Task goal - Could you transcribe every record below exactly as written, leaving out any pictures?

Rendered images with source text:
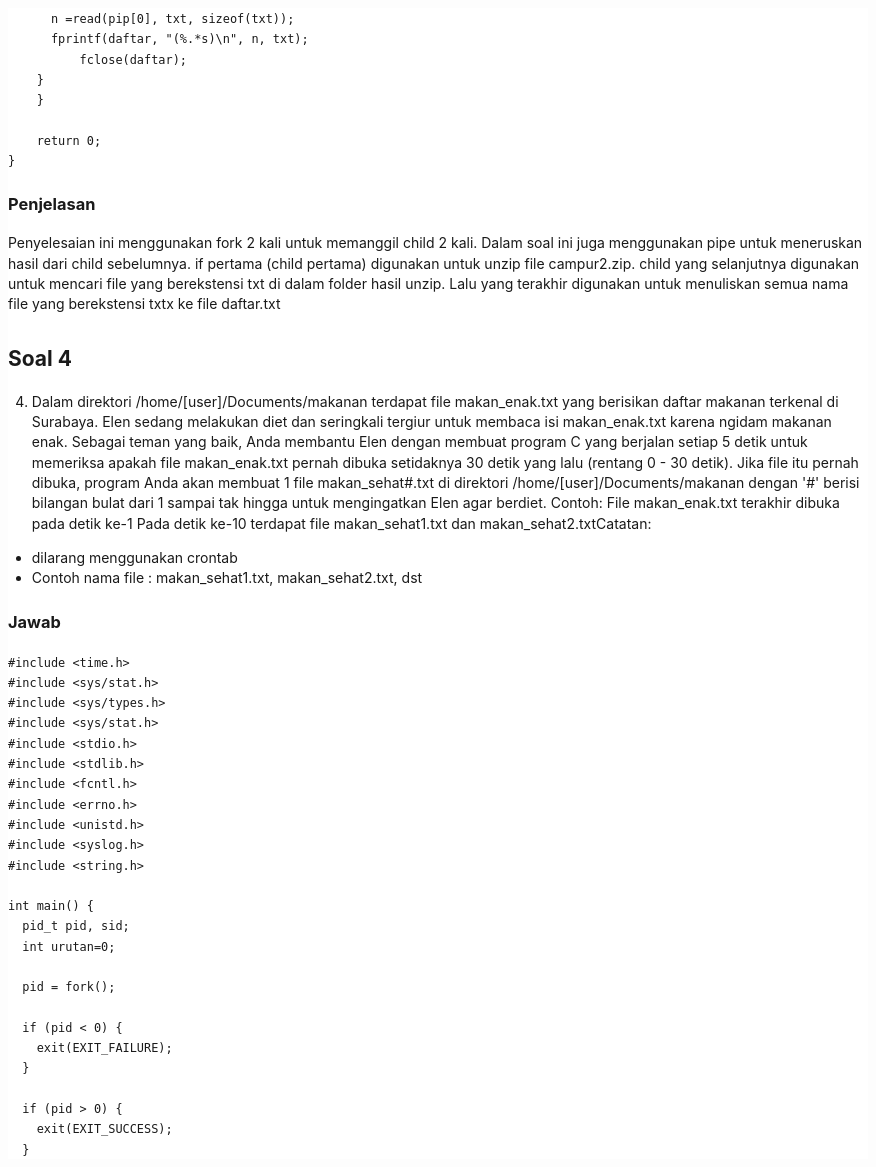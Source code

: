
 ```
	  n =read(pip[0], txt, sizeof(txt));
	  fprintf(daftar, "(%.*s)\n", n, txt);
          fclose(daftar);
	}
    }

    return 0;
}

```
### Penjelasan
Penyelesaian ini menggunakan fork 2 kali untuk memanggil child 2 kali. Dalam soal ini juga menggunakan pipe untuk meneruskan hasil dari child sebelumnya. if pertama (child pertama) digunakan untuk unzip file campur2.zip. child yang selanjutnya digunakan untuk mencari file yang berekstensi txt di dalam folder hasil unzip. Lalu yang terakhir digunakan untuk menuliskan semua nama file yang berekstensi txtx ke file daftar.txt


## Soal 4
4. Dalam direktori /home/[user]/Documents/makanan terdapat file makan_enak.txt yang berisikan daftar makanan terkenal di Surabaya. Elen sedang melakukan diet dan
seringkali tergiur untuk membaca isi makan_enak.txt karena ngidam makanan enak. Sebagai teman yang baik, Anda membantu Elen dengan membuat program C yang
berjalan setiap 5 detik untuk memeriksa apakah file makan_enak.txt pernah dibuka setidaknya 30 detik yang lalu (rentang 0 - 30 detik).
Jika file itu pernah dibuka, program Anda akan membuat 1 file makan_sehat#.txt di direktori /home/[user]/Documents/makanan dengan '#' berisi bilangan bulat dari 1
sampai tak hingga untuk mengingatkan Elen agar berdiet. 
Contoh:
File makan_enak.txt terakhir dibuka pada detik ke-1
Pada detik ke-10 terdapat file makan_sehat1.txt dan makan_sehat2.txtCatatan:
- dilarang menggunakan crontab
- Contoh nama file : makan_sehat1.txt, makan_sehat2.txt, dst

### Jawab
```
#include <time.h>
#include <sys/stat.h>
#include <sys/types.h>
#include <sys/stat.h>
#include <stdio.h>
#include <stdlib.h>
#include <fcntl.h>
#include <errno.h>
#include <unistd.h>
#include <syslog.h>
#include <string.h>

int main() {
  pid_t pid, sid;
  int urutan=0;

  pid = fork();

  if (pid < 0) {
    exit(EXIT_FAILURE);
  }

  if (pid > 0) {
    exit(EXIT_SUCCESS);
  }

```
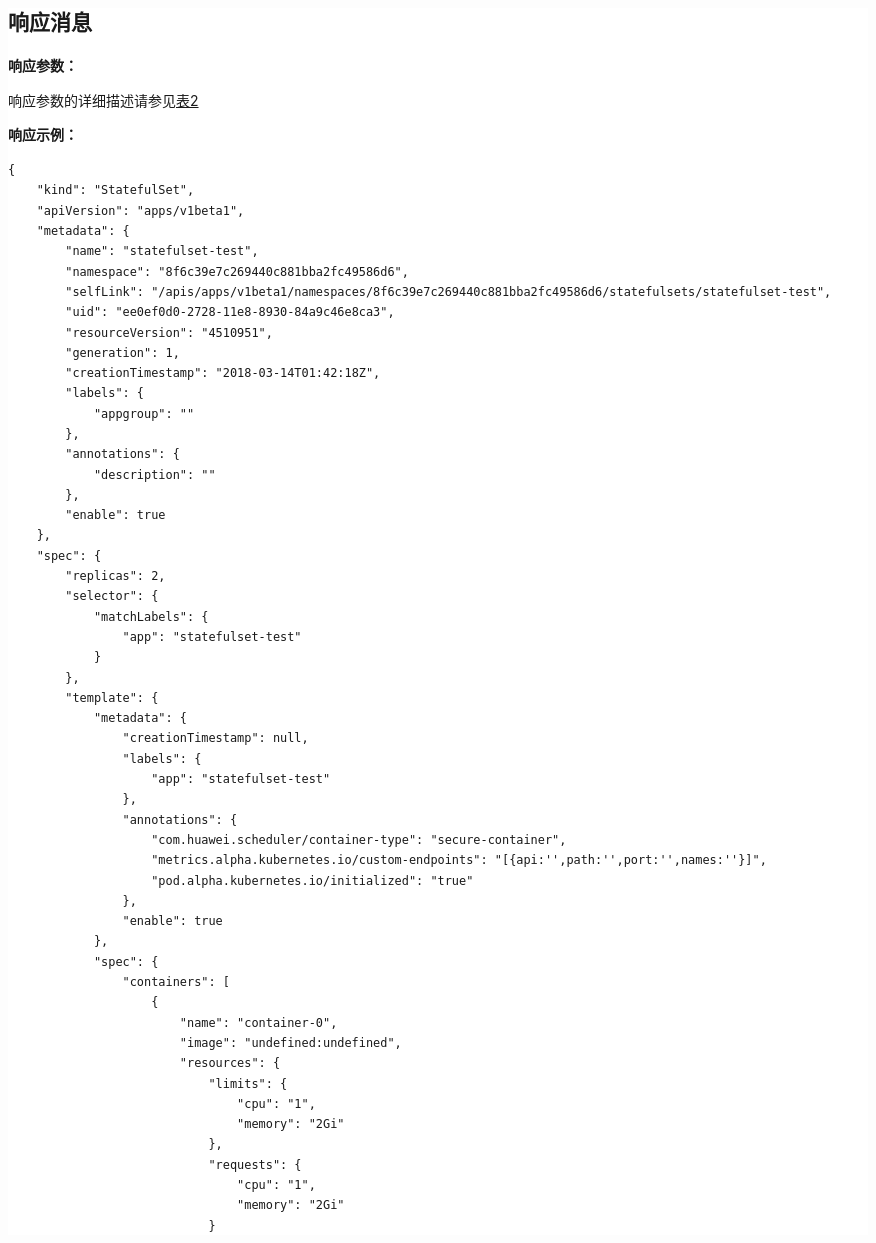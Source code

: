 ## 响应消息<a name="zh-cn_topic_0091433687_section7726493"></a>

**响应参数：**

响应参数的详细描述请参见[表2](#zh-cn_topic_0091433687_d0e37568)

**响应示例：**

```
{
    "kind": "StatefulSet", 
    "apiVersion": "apps/v1beta1", 
    "metadata": {
        "name": "statefulset-test", 
        "namespace": "8f6c39e7c269440c881bba2fc49586d6", 
        "selfLink": "/apis/apps/v1beta1/namespaces/8f6c39e7c269440c881bba2fc49586d6/statefulsets/statefulset-test", 
        "uid": "ee0ef0d0-2728-11e8-8930-84a9c46e8ca3", 
        "resourceVersion": "4510951", 
        "generation": 1, 
        "creationTimestamp": "2018-03-14T01:42:18Z", 
        "labels": {
            "appgroup": ""
        }, 
        "annotations": {
            "description": ""
        }, 
        "enable": true
    }, 
    "spec": {
        "replicas": 2, 
        "selector": {
            "matchLabels": {
                "app": "statefulset-test"
            }
        }, 
        "template": {
            "metadata": {
                "creationTimestamp": null, 
                "labels": {
                    "app": "statefulset-test"
                }, 
                "annotations": {
                    "com.huawei.scheduler/container-type": "secure-container", 
                    "metrics.alpha.kubernetes.io/custom-endpoints": "[{api:'',path:'',port:'',names:''}]", 
                    "pod.alpha.kubernetes.io/initialized": "true"
                }, 
                "enable": true
            }, 
            "spec": {
                "containers": [
                    {
                        "name": "container-0", 
                        "image": "undefined:undefined", 
                        "resources": {
                            "limits": {
                                "cpu": "1", 
                                "memory": "2Gi"
                            }, 
                            "requests": {
                                "cpu": "1", 
                                "memory": "2Gi"
                            }
```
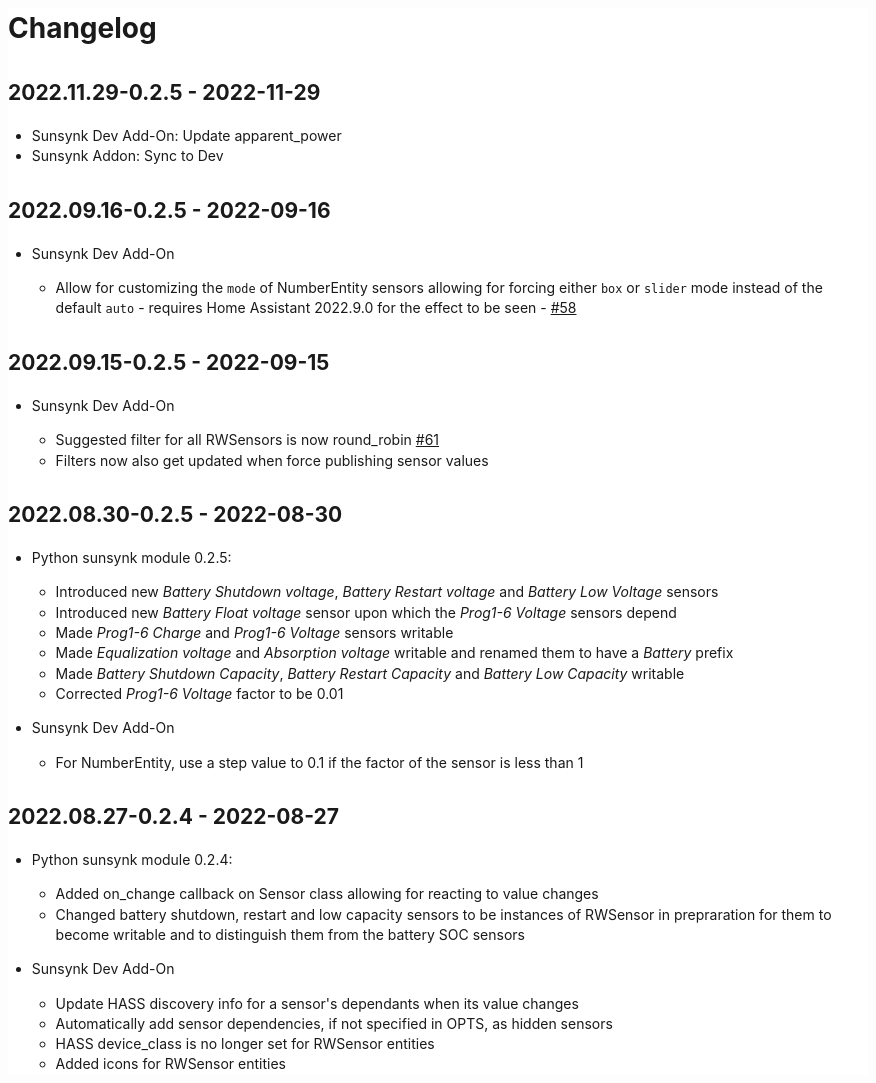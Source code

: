 # Changelog

## **2022.11.29-0.2.5** - 2022-11-29

- Sunsynk Dev Add-On: Update apparent_power
- Sunsynk Addon: Sync to Dev

## **2022.09.16-0.2.5** - 2022-09-16

- Sunsynk Dev Add-On

  - Allow for customizing the `mode` of NumberEntity sensors allowing for forcing either `box` or `slider` mode instead of the default `auto` - requires Home Assistant 2022.9.0 for the effect to be seen - [#58](https://github.com/kellerza/sunsynk/pull/58)

## **2022.09.15-0.2.5** - 2022-09-15

- Sunsynk Dev Add-On

  - Suggested filter for all RWSensors is now round_robin [#61](https://github.com/kellerza/sunsynk/issues/61)
  - Filters now also get updated when force publishing sensor values

## **2022.08.30-0.2.5** - 2022-08-30

- Python sunsynk module 0.2.5:

  - Introduced new _Battery Shutdown voltage_, _Battery Restart voltage_ and _Battery Low Voltage_ sensors
  - Introduced new _Battery Float voltage_ sensor upon which the _Prog1-6 Voltage_ sensors depend
  - Made _Prog1-6 Charge_ and _Prog1-6 Voltage_ sensors writable
  - Made _Equalization voltage_ and _Absorption voltage_ writable and renamed them to have a _Battery_ prefix
  - Made _Battery Shutdown Capacity_, _Battery Restart Capacity_ and _Battery Low Capacity_ writable
  - Corrected _Prog1-6 Voltage_ factor to be 0.01

- Sunsynk Dev Add-On

  - For NumberEntity, use a step value to 0.1 if the factor of the sensor is less than 1

## **2022.08.27-0.2.4** - 2022-08-27

- Python sunsynk module 0.2.4:

  - Added on_change callback on Sensor class allowing for reacting to value changes
  - Changed battery shutdown, restart and low capacity sensors to be instances of RWSensor in prepraration for them to become writable and to distinguish them from the battery SOC sensors

- Sunsynk Dev Add-On

  - Update HASS discovery info for a sensor's dependants when its value changes
  - Automatically add sensor dependencies, if not specified in OPTS, as hidden sensors
  - HASS device_class is no longer set for RWSensor entities
  - Added icons for RWSensor entities
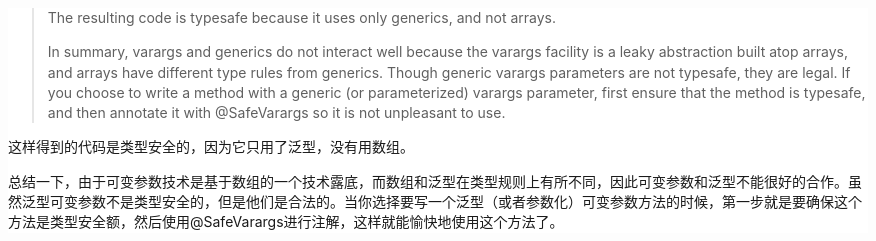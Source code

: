 > The resulting code is typesafe because it uses only generics, and not arrays.
>
> In summary, varargs and generics do not interact well because the varargs facility is a leaky abstraction built atop arrays, and arrays have different type rules from generics. Though generic varargs parameters are not typesafe, they are legal. If you choose to write a method with a generic (or parameterized) varargs parameter, first ensure that the method is typesafe, and then annotate it with @SafeVarargs so it is not unpleasant to use.

这样得到的代码是类型安全的，因为它只用了泛型，没有用数组。

总结一下，由于可变参数技术是基于数组的一个技术露底，而数组和泛型在类型规则上有所不同，因此可变参数和泛型不能很好的合作。虽然泛型可变参数不是类型安全的，但是他们是合法的。当你选择要写一个泛型（或者参数化）可变参数方法的时候，第一步就是要确保这个方法是类型安全额，然后使用@SafeVarargs进行注解，这样就能愉快地使用这个方法了。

Response area -
Source code

:
 ```
	  n =read(pip[0], txt, sizeof(txt));
	  fprintf(daftar, "(%.*s)\n", n, txt);
          fclose(daftar);
	}
    }

    return 0;
}

```
### Penjelasan
Penyelesaian ini menggunakan fork 2 kali untuk memanggil child 2 kali. Dalam soal ini juga menggunakan pipe untuk meneruskan hasil dari child sebelumnya. if pertama (child pertama) digunakan untuk unzip file campur2.zip. child yang selanjutnya digunakan untuk mencari file yang berekstensi txt di dalam folder hasil unzip. Lalu yang terakhir digunakan untuk menuliskan semua nama file yang berekstensi txtx ke file daftar.txt


## Soal 4
4. Dalam direktori /home/[user]/Documents/makanan terdapat file makan_enak.txt yang berisikan daftar makanan terkenal di Surabaya. Elen sedang melakukan diet dan
seringkali tergiur untuk membaca isi makan_enak.txt karena ngidam makanan enak. Sebagai teman yang baik, Anda membantu Elen dengan membuat program C yang
berjalan setiap 5 detik untuk memeriksa apakah file makan_enak.txt pernah dibuka setidaknya 30 detik yang lalu (rentang 0 - 30 detik).
Jika file itu pernah dibuka, program Anda akan membuat 1 file makan_sehat#.txt di direktori /home/[user]/Documents/makanan dengan '#' berisi bilangan bulat dari 1
sampai tak hingga untuk mengingatkan Elen agar berdiet. 
Contoh:
File makan_enak.txt terakhir dibuka pada detik ke-1
Pada detik ke-10 terdapat file makan_sehat1.txt dan makan_sehat2.txtCatatan:
- dilarang menggunakan crontab
- Contoh nama file : makan_sehat1.txt, makan_sehat2.txt, dst

### Jawab
```
#include <time.h>
#include <sys/stat.h>
#include <sys/types.h>
#include <sys/stat.h>
#include <stdio.h>
#include <stdlib.h>
#include <fcntl.h>
#include <errno.h>
#include <unistd.h>
#include <syslog.h>
#include <string.h>

int main() {
  pid_t pid, sid;
  int urutan=0;

  pid = fork();

  if (pid < 0) {
    exit(EXIT_FAILURE);
  }

  if (pid > 0) {
    exit(EXIT_SUCCESS);
  }

```
Source code

: ## 响应消息<a name="zh-cn_topic_0091433687_section7726493"></a>

**响应参数：**

响应参数的详细描述请参见[表2](#zh-cn_topic_0091433687_d0e37568)

**响应示例：**

```
{
    "kind": "StatefulSet", 
    "apiVersion": "apps/v1beta1", 
    "metadata": {
        "name": "statefulset-test", 
        "namespace": "8f6c39e7c269440c881bba2fc49586d6", 
        "selfLink": "/apis/apps/v1beta1/namespaces/8f6c39e7c269440c881bba2fc49586d6/statefulsets/statefulset-test", 
        "uid": "ee0ef0d0-2728-11e8-8930-84a9c46e8ca3", 
        "resourceVersion": "4510951", 
        "generation": 1, 
        "creationTimestamp": "2018-03-14T01:42:18Z", 
        "labels": {
            "appgroup": ""
        }, 
        "annotations": {
            "description": ""
        }, 
        "enable": true
    }, 
    "spec": {
        "replicas": 2, 
        "selector": {
            "matchLabels": {
                "app": "statefulset-test"
            }
        }, 
        "template": {
            "metadata": {
                "creationTimestamp": null, 
                "labels": {
                    "app": "statefulset-test"
                }, 
                "annotations": {
                    "com.huawei.scheduler/container-type": "secure-container", 
                    "metrics.alpha.kubernetes.io/custom-endpoints": "[{api:'',path:'',port:'',names:''}]", 
                    "pod.alpha.kubernetes.io/initialized": "true"
                }, 
                "enable": true
            }, 
            "spec": {
                "containers": [
                    {
                        "name": "container-0", 
                        "image": "undefined:undefined", 
                        "resources": {
                            "limits": {
                                "cpu": "1", 
                                "memory": "2Gi"
                            }, 
                            "requests": {
                                "cpu": "1", 
                                "memory": "2Gi"
                            }
```
Source code

: # Changelog

## **2022.11.29-0.2.5** - 2022-11-29

- Sunsynk Dev Add-On: Update apparent_power
- Sunsynk Addon: Sync to Dev

## **2022.09.16-0.2.5** - 2022-09-16

- Sunsynk Dev Add-On

  - Allow for customizing the `mode` of NumberEntity sensors allowing for forcing either `box` or `slider` mode instead of the default `auto` - requires Home Assistant 2022.9.0 for the effect to be seen - [#58](https://github.com/kellerza/sunsynk/pull/58)

## **2022.09.15-0.2.5** - 2022-09-15

- Sunsynk Dev Add-On

  - Suggested filter for all RWSensors is now round_robin [#61](https://github.com/kellerza/sunsynk/issues/61)
  - Filters now also get updated when force publishing sensor values

## **2022.08.30-0.2.5** - 2022-08-30

- Python sunsynk module 0.2.5:

  - Introduced new _Battery Shutdown voltage_, _Battery Restart voltage_ and _Battery Low Voltage_ sensors
  - Introduced new _Battery Float voltage_ sensor upon which the _Prog1-6 Voltage_ sensors depend
  - Made _Prog1-6 Charge_ and _Prog1-6 Voltage_ sensors writable
  - Made _Equalization voltage_ and _Absorption voltage_ writable and renamed them to have a _Battery_ prefix
  - Made _Battery Shutdown Capacity_, _Battery Restart Capacity_ and _Battery Low Capacity_ writable
  - Corrected _Prog1-6 Voltage_ factor to be 0.01

- Sunsynk Dev Add-On

  - For NumberEntity, use a step value to 0.1 if the factor of the sensor is less than 1

## **2022.08.27-0.2.4** - 2022-08-27

- Python sunsynk module 0.2.4:

  - Added on_change callback on Sensor class allowing for reacting to value changes
  - Changed battery shutdown, restart and low capacity sensors to be instances of RWSensor in prepraration for them to become writable and to distinguish them from the battery SOC sensors

- Sunsynk Dev Add-On

  - Update HASS discovery info for a sensor's dependants when its value changes
  - Automatically add sensor dependencies, if not specified in OPTS, as hidden sensors
  - HASS device_class is no longer set for RWSensor entities
  - Added icons for RWSensor entities
Source code

: > The resulting code is typesafe because it uses only generics, and not arrays.
>
> In summary, varargs and generics do not interact well because the varargs facility is a leaky abstraction built atop arrays, and arrays have different type rules from generics. Though generic varargs parameters are not typesafe, they are legal. If you choose to write a method with a generic (or parameterized) varargs parameter, first ensure that the method is typesafe, and then annotate it with @SafeVarargs so it is not unpleasant to use.

这样得到的代码是类型安全的，因为它只用了泛型，没有用数组。

总结一下，由于可变参数技术是基于数组的一个技术露底，而数组和泛型在类型规则上有所不同，因此可变参数和泛型不能很好的合作。虽然泛型可变参数不是类型安全的，但是他们是合法的。当你选择要写一个泛型（或者参数化）可变参数方法的时候，第一步就是要确保这个方法是类型安全额，然后使用@SafeVarargs进行注解，这样就能愉快地使用这个方法了。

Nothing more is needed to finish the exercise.